Please give again, exactly and only, the stretch of lines from the one containing "The recursive evaluation" to the end of the entries below.

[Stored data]
******
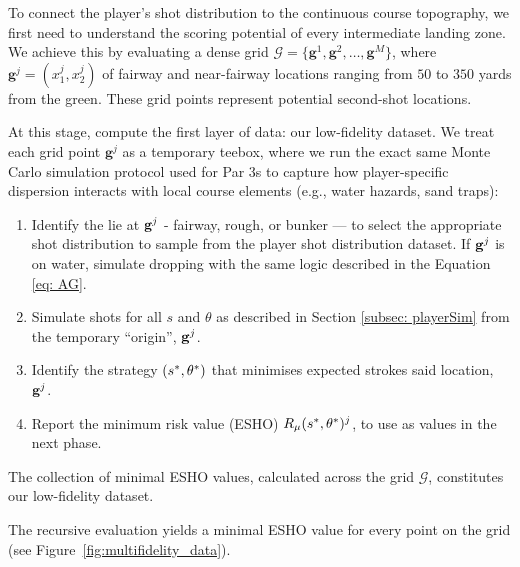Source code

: \documentclass[11pt, letterpaper]{article}
\begin{document}
To connect the player's shot distribution to the continuous course topography, we first need to understand the scoring potential of every intermediate landing zone. We achieve this by evaluating a dense grid $\mathcal{G} = \{\mathbf{g}^1, \mathbf{g}^2, \ldots, \mathbf{g}^M\}$, where $\mathbf{g}^j = (x_1^j, x_2^j)$ of fairway and near-fairway locations ranging from $50$ to $350$ yards from the green. These grid points represent potential second-shot locations.

At this stage, compute the first layer of data: our low-fidelity dataset. We treat each grid point $\mathbf{g}^j$ as a temporary teebox, where we run the exact same Monte Carlo simulation protocol used for Par 3s to capture how player-specific dispersion interacts with local course elements (e.g., water hazards, sand traps):

\begin{enumerate}
    \item Identify the lie at $\grid^j$ - fairway, rough, or bunker --- to select the appropriate shot distribution to sample from the player shot distribution dataset. If $\grid^j$ is on water, simulate dropping with the same logic described in the Equation \eqref{eq: AG}.
    \item Simulate shots for all $s$ and $\theta$ as described in Section \ref{subsec: playerSim} from the temporary ``origin'', $\grid^j$.
    \item Identify the strategy $(s^*, \aimpoint^*)$ that minimises expected strokes said location, $\grid^j$.
    \item Report the minimum risk value (ESHO) $R_{\mu}(s^*, \aimpoint^*)^j$, to use as values in the next phase.
\end{enumerate}

The collection of minimal ESHO values, calculated across the grid $\mathcal{G}$, constitutes our low-fidelity dataset.

The recursive evaluation yields a minimal ESHO value for every point on the grid (see Figure~\ref{fig:multifidelity_data}). 

\end{document}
******
Reply to the exercise:
The recursive evaluation yields a minimal ESHO value for every point on the grid (see Figure~\ref{fig:multifidelity_data}). 

\end{document}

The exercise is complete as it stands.